With one stroke of his pen four years ago, Democrat Gov. John Bel Edwards pushed Louisiana farther down the road to a fiscal nightmare exacerbated by Medicaid.
By expanding Medicaid, Edwards committed Louisiana to spend an extra over $300 million next fiscal year on some 450,000 people, almost all of whom are working-age adults without adult children, and of whom roughly a third to a half already had health insurance mainly through employers that now taxpayers must pick up. It capped nearly two decades of exploding state growth of Medicaid as a proportion of state revenues; by 2017 Louisiana paid out 22 percent of these to Medicaid, an increase of 11.5 percentage points since 2000 that was higher by far of all the states, tying it for the fifth-highest proportion spent among them.
Then came the Wuhan coronavirus pandemic, and the decision by Edwards to close up a good portion of Louisiana’s economy by proclamations attempting to stem the spread of the virus. Almost 300,000 people have made unemployment insurance claims now, meaning at a minimum the unemployment rate will rise to over 19 percent at the end of this month. A portion of those now unemployed will lose employer-sponsored health insurance.
Most of these individuals will become part of households now eligible for Medicaid. Regular Medicaid provides free care for households at 25 percent or less of the federal poverty limit, or up to $266 a month in earnings for an able-bodied non-elderly adult, while expanded Medicaid takes that to $1,468 a month, by paying per client to state-authorized managed care insurers. Additionally, anyone making no more than $2,128 a month can access free care at any of the state’s ten public-private partnership hospitals.

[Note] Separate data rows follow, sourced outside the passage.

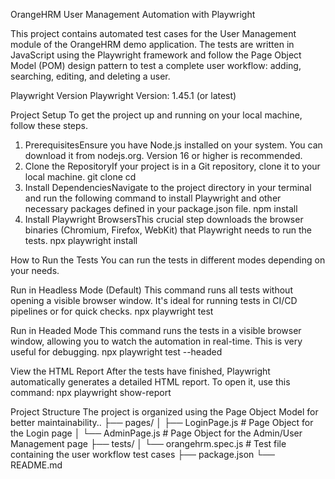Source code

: OrangeHRM User Management Automation with Playwright

This project contains automated test cases for the User Management module of the OrangeHRM demo application. The tests are written in JavaScript using the Playwright framework and follow the Page Object Model (POM) design pattern to test a complete user workflow: adding, searching, editing, and deleting a user.

Playwright Version
Playwright Version: 1.45.1 (or latest)

Project Setup
To get the project up and running on your local machine, follow these steps.
1. PrerequisitesEnsure you have Node.js installed on your system. You can download it from nodejs.org. Version 16 or higher is recommended.
2. Clone the RepositoryIf your project is in a Git repository, clone it to your local machine.
git clone <your-repository-url>
cd <your-repository-directory>
3. Install DependenciesNavigate to the project directory in your terminal and run the following command to install Playwright and other necessary packages defined in your package.json file.
npm install
4. Install Playwright BrowsersThis crucial step downloads the browser binaries (Chromium, Firefox, WebKit) that Playwright needs to run the tests.
npx playwright install

How to Run the Tests
You can run the tests in different modes depending on your needs.

Run in Headless Mode (Default)
This command runs all tests without opening a visible browser window. It's ideal for running tests in CI/CD pipelines or for quick checks.
npx playwright test

Run in Headed Mode
This command runs the tests in a visible browser window, allowing you to watch the automation in real-time. This is very useful for debugging.
npx playwright test --headed

View the HTML Report
After the tests have finished, Playwright automatically generates a detailed HTML report. To open it, use this command:
npx playwright show-report

Project Structure
The project is organized using the Page Object Model for better maintainability..
├── pages/
│   ├── LoginPage.js      # Page Object for the Login page
│   └── AdminPage.js      # Page Object for the Admin/User Management page
├── tests/
│   └── orangehrm.spec.js # Test file containing the user workflow test cases
├── package.json
└── README.md
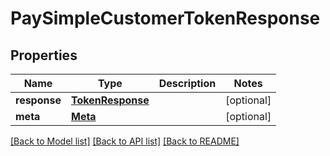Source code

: # PaySimpleCustomerTokenResponse

## Properties
Name | Type | Description | Notes
------------ | ------------- | ------------- | -------------
**response** | [**TokenResponse**](TokenResponse.md) |  | [optional] 
**meta** | [**Meta**](Meta.md) |  | [optional] 

[[Back to Model list]](../README.md#documentation-for-models) [[Back to API list]](../README.md#documentation-for-api-endpoints) [[Back to README]](../README.md)


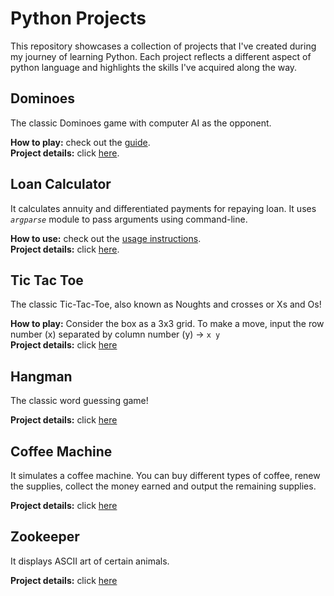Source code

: # Python Projects

This repository showcases a collection of projects that I've created during my journey of learning Python. Each project reflects a different aspect of python language and highlights the skills I've acquired along the way.

## Dominoes

The classic Dominoes game with computer AI as the opponent.
<br />

**How to play:** check out the [guide](dominoes.md).\
**Project details:** click [here](https://hyperskill.org/projects/146).

## Loan Calculator

It calculates annuity and differentiated payments for repaying loan. It uses _`argparse`_ module to pass arguments using command-line.
<br />

**How to use:** check out the [usage instructions](loan-calculator.md).\
**Project details:** click [here](https://hyperskill.org/projects/90/stages/503/implement).

## Tic Tac Toe

The classic Tic-Tac-Toe, also known as Noughts and crosses or Xs and Os!
<br />

**How to play:** Consider the box as a 3x3 grid. To make a move, input the row number (x) separated by column number (y) → `x y`\
**Project details:** click [here](https://hyperskill.org/projects/73)

## Hangman

The classic word guessing game!
<br />

**Project details:** click [here](https://hyperskill.org/projects/69)

## Coffee Machine

It simulates a coffee machine. You can buy different types of coffee, renew the supplies, collect the money earned and output the remaining supplies.
<br />

**Project details:** click [here](https://hyperskill.org/projects/68)

## Zookeeper

It displays ASCII art of certain animals.
<br />

**Project details:** click [here](https://hyperskill.org/projects/98)
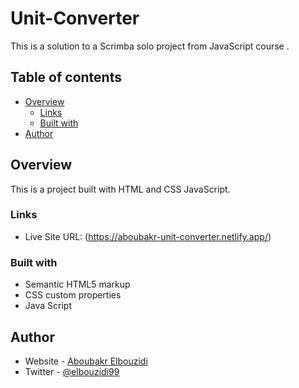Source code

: # Unit-Converter

This is a solution to a Scrimba solo project from JavaScript course . 

## Table of contents

- [Overview](#overview)
  - [Links](#links)
  - [Built with](#built-with)
- [Author](#author)

## Overview
 This is a project built with HTML and CSS JavaScript.

### Links

- Live Site URL: (https://aboubakr-unit-converter.netlify.app/)

### Built with

- Semantic HTML5 markup
- CSS custom properties
- Java Script

## Author

- Website - [Aboubakr Elbouzidi](https://github.com/Aboubakr06)
- Twitter - [@elbouzidi99](https://twitter.com/elbouzidi99)
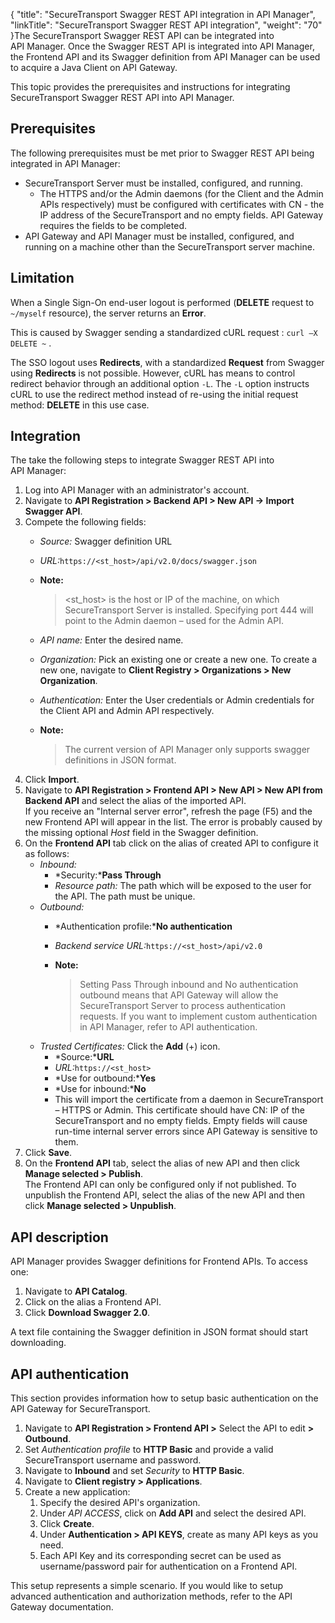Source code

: {
    "title": "SecureTransport Swagger REST API  integration in API Manager",
    "linkTitle": "SecureTransport Swagger REST API  integration",
    "weight": "70"
}The SecureTransport Swagger REST API can be integrated into API Manager. Once the Swagger REST API is integrated into API Manager, the Frontend API and its Swagger definition from API Manager can be used to acquire a Java Client on API Gateway.

This topic provides the prerequisites and instructions for integrating <span class="mc-variable suite_variables.SecureTransportName variable">SecureTransport</span> Swagger REST API into API Manager.

## Prerequisites

The following prerequisites must be met prior to Swagger REST API being integrated in API Manager:

-   <span class="mc-variable suite_variables.SecureTransportName variable">SecureTransport</span> Server must be installed, configured, and running.
    -   The HTTPS and/or the Admin daemons (for the Client and the Admin APIs respectively) must be configured with certificates with CN - the IP address of the <span class="mc-variable suite_variables.SecureTransportName variable">SecureTransport</span> and no empty fields. API Gateway requires the fields to be completed.
-   API Gateway and API Manager must be installed, configured, and running on a machine other than the <span class="mc-variable suite_variables.SecureTransportName variable">SecureTransport</span> server machine.

## Limitation

When a Single Sign-On end-user logout is performed (**DELETE** request to `~/myself` resource), the server returns an **Error**.

This is caused by Swagger sending a standardized cURL request : `curl –X DELETE ~` .

The SSO logout uses **Redirects**, with a standardized **Request** from Swagger using **Redirects** is not possible. However, cURL has means to control redirect behavior through an additional option `-L`. The `-L` option instructs cURL to use the redirect method instead of re-using the initial request method: **DELETE** in this use case.

## Integration

The take the following steps to integrate Swagger REST API into API Manager:

1.  Log into API Manager with an administrator's account.
2.  Navigate to **API Registration > Backend API > New API -> Import Swagger API**.
3.  Compete the following fields:
    -   *Source:* Swagger definition URL

    -   *URL:*`https://<st_host>/api/v2.0/docs/swagger.json`

    -   **Note:**
        >
        > &lt;st\_host> is the host or IP of the machine, on which SecureTransport Server is installed. Specifying port 444 will point to the Admin daemon – used for the Admin API.

    -   *API name:* Enter the desired name.

    -   *Organization:* Pick an existing one or create a new one. To create a new one, navigate to **Client Registry > Organizations > New Organization**.

    -   *Authentication:* Enter the User credentials or Admin credentials for the Client API and Admin API respectively.

    -   **Note:**
        >
        > The current version of API Manager only supports swagger definitions in JSON format.
4.  Click **Import**.
5.  Navigate to **API Registration > Frontend API > New API > New API from Backend API** and select the alias of the imported API.  
    If you receive an "Internal server error", refresh the page (F5) and the new Frontend API will appear in the list. The error is probably caused by the missing optional *Host* field in the Swagger definition.
6.  On the **Frontend API** tab click on the alias of created API to configure it as follows:
    -   *Inbound:*
        -   *Security:***Pass Through**
        -   *Resource path:* The path which will be exposed to the user for the API. The path must be unique.
    -   *Outbound:*
        -   *Authentication profile:***No authentication**

        -   *Backend service URL:*`https://<st_host>/api/v2.0`

        -   **Note:**
            >
            > Setting Pass Through inbound and No authentication outbound means that API Gateway will allow the SecureTransport Server to process authentication requests. If you want to implement custom authentication in API Manager, refer to API authentication.
    -   *Trusted Certificates:* Click the **Add** (+) icon.
        -   *Source:***URL**
        -   *URL:*`https://<st_host>`
        -   *Use for outbound:***Yes**
        -   *Use for inbound:***No**
        -   This will import the certificate from a daemon in <span class="mc-variable suite_variables.SecureTransportName variable">SecureTransport</span> – HTTPS or Admin. This certificate should have CN: IP of the <span class="mc-variable suite_variables.SecureTransportName variable">SecureTransport</span> and no empty fields. Empty fields will cause run-time internal server errors since API Gateway is sensitive to them.
7.  Click **Save**.
8.  On the **Frontend API** tab, select the alias of new API and then click **Manage selected > Publish**.  
    The Frontend API can only be configured only if not published. To unpublish the Frontend API, select the alias of the new API and then click **Manage selected > Unpublish**.

## API description

API Manager provides Swagger definitions for Frontend APIs. To access one:

1.  Navigate to **API Catalog**.
2.  Click on the alias a Frontend API.
3.  Click **Download Swagger 2.0**.

A text file containing the Swagger definition in JSON format should start downloading.

<span id="API auth"></span>

## API authentication

This section provides information how to setup basic authentication on the API Gateway for <span class="mc-variable suite_variables.SecureTransportName variable">SecureTransport</span>.

1.  Navigate to **API Registration > Frontend API >** Select the API to edit **&gt; Outbound**.
2.  Set *Authentication profile* to **HTTP Basic** and provide a valid <span class="mc-variable suite_variables.SecureTransportName variable">SecureTransport</span> username and password.
3.  Navigate to **Inbound** and set *Security* to **HTTP Basic**.
4.  Navigate to **Client registry > Applications**.
5.  Create a new application:
    1.  Specify the desired API's organization.
    2.  Under *API ACCESS*, click on **Add API** and select the desired API.
    3.  Click **Create**.
    4.  Under **Authentication > API KEYS**, create as many API keys as you need.
    5.  Each API Key and its corresponding secret can be used as username/password pair for authentication on a Frontend API.

This setup represents a simple scenario. If you would like to setup advanced authentication and authorization methods, refer to the API Gateway documentation.

 
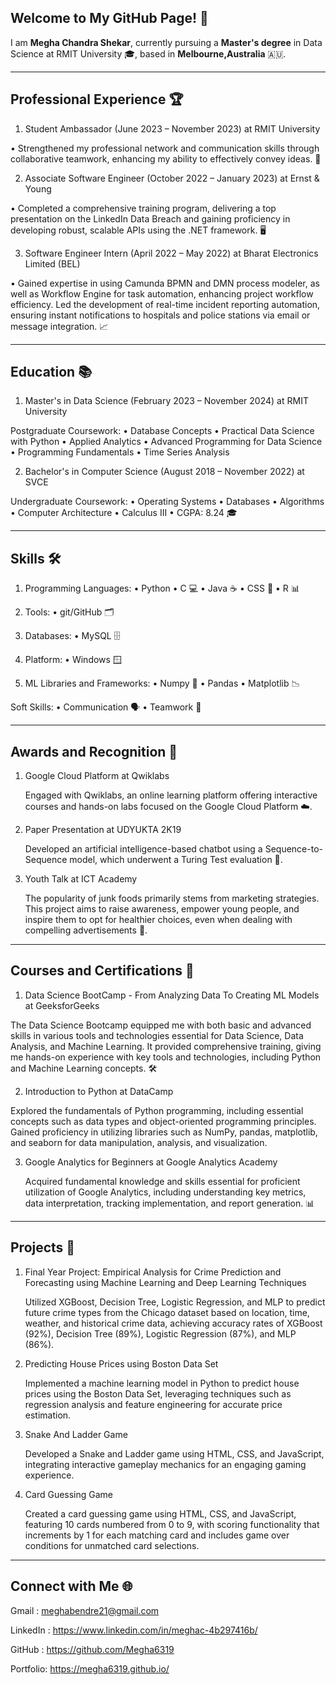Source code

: ## Welcome to My GitHub Page! 👋

I am **Megha Chandra Shekar**, currently pursuing a **Master's degree** in Data Science at RMIT University 🎓, based in **Melbourne,Australia** 🇦🇺.
_________________________________________________________________________________________________________________________________________________________________________________

## Professional Experience 🏆

1. Student Ambassador (June 2023 – November 2023) at RMIT University
   
• Strengthened my professional network and communication skills through collaborative teamwork, enhancing my ability to effectively convey ideas. 🤝

2. Associate Software Engineer (October 2022 – January 2023) at Ernst & Young
   
• Completed a comprehensive training program, delivering a top presentation on the LinkedIn Data Breach and gaining proficiency in developing robust, scalable APIs using the .NET framework. 🖥️

3. Software Engineer Intern (April 2022 – May 2022) at Bharat Electronics Limited (BEL)
   
• Gained expertise in using Camunda BPMN and DMN process modeler, as well as Workflow Engine for task automation, enhancing project workflow efficiency. Led the development of real-time incident reporting automation, ensuring instant notifications to hospitals and police stations via email or message integration. 📈
_________________________________________________________________________________________________________________________________________________________________________________

## Education 📚

1. Master's in Data Science (February 2023 – November 2024) at RMIT University
   
Postgraduate Coursework:
• Database Concepts
• Practical Data Science with Python
• Applied Analytics
• Advanced Programming for Data Science
• Programming Fundamentals
• Time Series Analysis

2. Bachelor's in Computer Science (August 2018 – November 2022) at SVCE
   
Undergraduate Coursework:
• Operating Systems
• Databases
• Algorithms
• Computer Architecture
• Calculus III
• CGPA: 8.24 🎓
_________________________________________________________________________________________________________________________________________________________________________________

## Skills 🛠️

1. Programming Languages:
• Python 
• C 💻
• Java ☕
• CSS 🎨
• R 📊

2. Tools:
• git/GitHub 🗂️

3. Databases:
• MySQL 🗄️

4. Platform:
• Windows 🪟

5. ML Libraries and Frameworks:
• Numpy 🔢
• Pandas 
• Matplotlib 📉

Soft Skills:
• Communication 🗣️
• Teamwork 🤝

_________________________________________________________________________________________________________________________________________________________________________________

## Awards and Recognition 🏅

1. Google Cloud Platform at Qwiklabs
   
   Engaged with Qwiklabs, an online learning platform offering interactive courses and hands-on labs focused on the Google Cloud Platform ☁️.

2. Paper Presentation at UDYUKTA 2K19
 
   Developed an artificial intelligence-based chatbot using a Sequence-to-Sequence model, which underwent a Turing Test evaluation 🤖.
3. Youth Talk at ICT Academy
 
   The popularity of junk foods primarily stems from marketing strategies. This project aims to raise awareness, empower young people, and inspire them to opt for healthier
   choices, even when dealing with compelling advertisements 🌱.
________________________________________________________________________________________________________________________________________________________________________________

## Courses and Certifications 📜

1. Data Science BootCamp - From Analyzing Data To Creating ML Models at GeeksforGeeks
   
  The Data Science Bootcamp equipped me with both basic and advanced skills in various tools and technologies essential for Data Science, Data Analysis, and Machine Learning. 
  It provided comprehensive training, giving me hands-on experience with key tools and technologies, including Python and Machine Learning concepts. 🛠️

2. Introduction to Python at DataCamp

  Explored the fundamentals of Python programming, including essential concepts such as data types and object-oriented programming principles. Gained proficiency in utilizing 
  libraries such as NumPy, pandas, matplotlib, and seaborn for data manipulation, analysis, and visualization. 

3. Google Analytics for Beginners at Google Analytics Academy

   Acquired fundamental knowledge and skills essential for proficient utilization of Google Analytics, including understanding key metrics, data interpretation, tracking 
   implementation, and report generation. 📊

_________________________________________________________________________________________________________________________________________________________________________________

## Projects 🚀

1. Final Year Project: Empirical Analysis for Crime Prediction and Forecasting using Machine Learning and Deep Learning Techniques
   
   Utilized XGBoost, Decision Tree, Logistic Regression, and MLP to predict future crime types from the Chicago dataset based on location, time, weather, and historical crime
   data, achieving accuracy rates of XGBoost (92%), Decision Tree (89%), Logistic Regression (87%), and MLP (86%).

2. Predicting House Prices using Boston Data Set
   
    Implemented a machine learning model in Python to predict house prices using the Boston Data Set, leveraging techniques such as regression analysis and feature
    engineering for accurate price estimation.

3. Snake And Ladder Game
   
   Developed a Snake and Ladder game using HTML, CSS, and JavaScript, integrating interactive gameplay mechanics for an engaging gaming experience.

4. Card Guessing Game

   Created a card guessing game using HTML, CSS, and JavaScript, featuring 10 cards numbered from 0 to 9, with scoring functionality that increments by 1 for each matching 
   card  and includes game over conditions for unmatched card selections.
_________________________________________________________________________________________________________________________________________________________________________________

## Connect with Me 🌐

Gmail : meghabendre21@gmail.com

LinkedIn : https://www.linkedin.com/in/meghac-4b297416b/

GitHub :  https://github.com/Megha6319

Portfolio: https://megha6319.github.io/




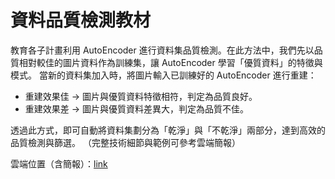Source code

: # 資料品質檢測教材

教育各子計畫利用 AutoEncoder 進行資料集品質檢測。在此方法中，我們先以品質相對較佳的圖片資料作為訓練集，讓 AutoEncoder 學習「優質資料」的特徵與模式。
當新的資料集加入時，將圖片輸入已訓練好的 AutoEncoder 進行重建：
- 重建效果佳 → 圖片與優質資料特徵相符，判定為品質良好。
- 重建效果差 → 圖片與優質資料差異大，判定為品質不佳。

透過此方式，即可自動將資料集劃分為「乾淨」與「不乾淨」兩部分，達到高效的品質檢測與篩選。
（完整技術細節與範例可參考雲端簡報）

雲端位置（含簡報）：[link](https://drive.google.com/drive/folders/1aiJxOTNUHWt5y6faeAVKoVRFa2lV2--T?usp=sharing)
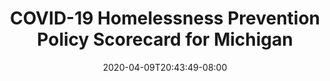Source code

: ---
title: "COVID-19 Homelessness Prevention Policy Scorecard for Michigan"
date: 2020-04-09T20:43:49-08:00
layout: single
type: covid-policy-rankings
state_abbrev: mi # use state abbreviation.
state_title: Michigan
photoCredit:
hasSubnav: true
socialDescription: COVID-19 Homelessness Prevention Policy Scorecard for Michigan
description: See Michigan state ranks in our nationwide scorecard of homelessness prevention policies in response to COVID-19.
url: /covid-policy-rankings/mi
aliases:
    - /covid-policy-rankings/mi
    - /covid-policy-rankings/michigan
    - /es/covid-policy-rankings/mi
    - /es/covid-policy-rankings/michigan
---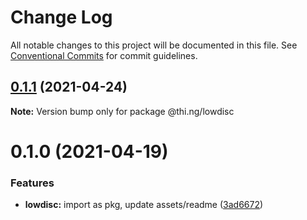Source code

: # Change Log

All notable changes to this project will be documented in this file.
See [Conventional Commits](https://conventionalcommits.org) for commit guidelines.

## [0.1.1](https://github.com/thi-ng/umbrella/compare/@thi.ng/lowdisc@0.1.0...@thi.ng/lowdisc@0.1.1) (2021-04-24)

**Note:** Version bump only for package @thi.ng/lowdisc





# 0.1.0 (2021-04-19)


### Features

* **lowdisc:** import as pkg, update assets/readme ([3ad6672](https://github.com/thi-ng/umbrella/commit/3ad66723a23561de5611a00fa9bf3a50032af079))
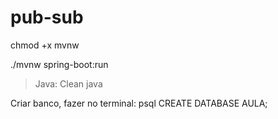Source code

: # pub-sub

chmod +x mvnw

./mvnw spring-boot:run

>Java: Clean java 

Criar banco, fazer no terminal:
    psql
    CREATE DATABASE AULA;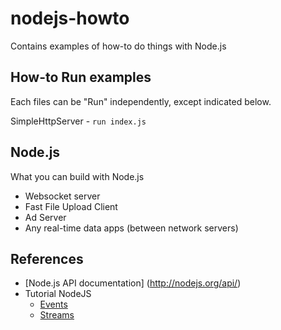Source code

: nodejs-howto
============

Contains examples of how-to do things with Node.js

## How-to Run examples ##

Each files can be "Run" independently, except indicated below.

SimpleHttpServer - `run index.js`

## Node.js ##

What you can build with Node.js
- Websocket server
- Fast File Upload Client
- Ad Server
- Any real-time data apps (between network servers)

## References ##

- [Node.js API documentation] (http://nodejs.org/api/)
- Tutorial NodeJS
   - [Events](https://www.youtube.com/watch?v=5foad8PygGM)
   - [Streams](https://www.youtube.com/watch?v=9Ui3DaNO7lE)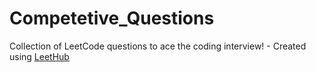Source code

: # Competetive_Questions
Collection of LeetCode questions to ace the coding interview! - Created using [LeetHub](https://github.com/QasimWani/LeetHub)
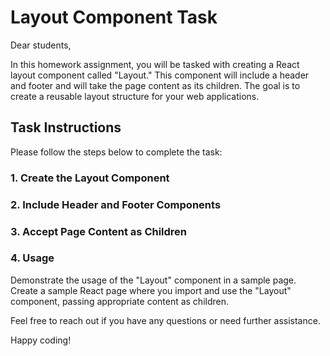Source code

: # Layout Component Task

Dear students,

In this homework assignment, you will be tasked with creating a React layout component called "Layout." This component will include a header and footer and will take the page content as its children. The goal is to create a reusable layout structure for your web applications.

## Task Instructions

Please follow the steps below to complete the task:

### 1. Create the Layout Component

### 2. Include Header and Footer Components

### 3. Accept Page Content as Children

### 4. Usage

Demonstrate the usage of the "Layout" component in a sample page. Create a sample React page where you import and use the "Layout" component, passing appropriate content as children.

Feel free to reach out if you have any questions or need further assistance.

Happy coding!
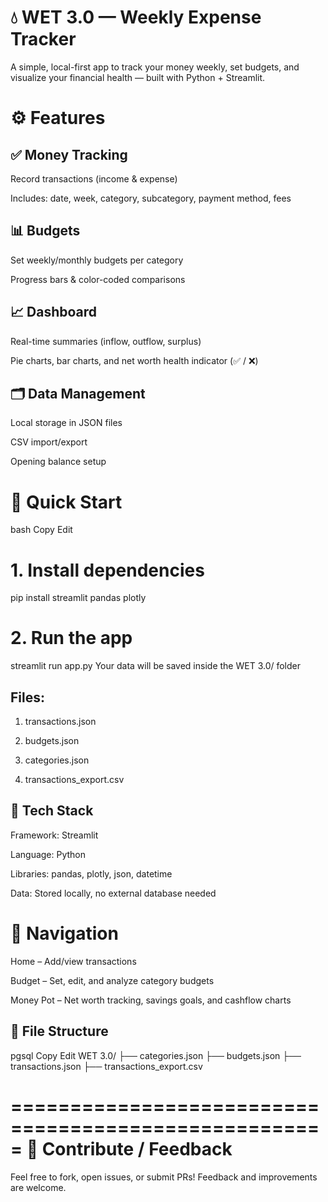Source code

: 💧 WET 3.0 — Weekly Expense Tracker
=============================================
A simple, local-first app to track your money weekly, set budgets, and visualize your financial health — built with Python + Streamlit.

⚙️ Features
=============================================
✅ Money Tracking
-

Record transactions (income & expense)

Includes: date, week, category, subcategory, payment method, fees

📊 Budgets
-
Set weekly/monthly budgets per category

Progress bars & color-coded comparisons

📈 Dashboard
-
Real-time summaries (inflow, outflow, surplus)

Pie charts, bar charts, and net worth health indicator (✅ / ❌)

🗂️ Data Management
-
Local storage in JSON files

CSV import/export

Opening balance setup

🚀 Quick Start
===========================================
bash
Copy
Edit
# 1. Install dependencies
pip install streamlit pandas plotly

# 2. Run the app
streamlit run app.py
Your data will be saved inside the WET 3.0/ folder

Files:
-

1. transactions.json

2. budgets.json

3. categories.json

4. transactions_export.csv

🧰 Tech Stack
-
Framework: Streamlit

Language: Python

Libraries: pandas, plotly, json, datetime

Data: Stored locally, no external database needed

📎 Navigation
=================================================
Home – Add/view transactions

Budget – Set, edit, and analyze category budgets

Money Pot – Net worth tracking, savings goals, and cashflow charts

📁 File Structure
-
pgsql
Copy
Edit
WET 3.0/
├── categories.json
├── budgets.json
├── transactions.json
├── transactions_export.csv

=====================================================
🙌 Contribute / Feedback
=====================================================
Feel free to fork, open issues, or submit PRs! 
Feedback and improvements are welcome.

On average, in the 2008-09 recession states saw their unemployment rates peak at 10.5 percent and spent 14 percent more on Medicaid, in an event that lasted nine months. Assuming economic disruption from the virus will last through the end of the year, about nine months, with the unemployment rate expected to go at least twice as high as that decade-old mark, we could see Louisiana’s regular and expanded Medicaid bills go up 28 percent for that three-quarters of a year.
If that’s the case, the state will have to come up with a lot of money quickly. With fiscal year 2018 data the last available, a 21 percent increase would equate to $1.541 billion more spent. For adults, the federal government pays 90 percent for expanded recipients, (an emergency rate due to the pandemic of) 73.06 percent for other adults, and (also an emergency rate of) 92.64 percent for children, leaving the state with the rest. With adults split at around 450,000 in each kind and about 820,000 children according to these data, this means the state will owe an extra $202 million for the period, with about a third coming due this budget year.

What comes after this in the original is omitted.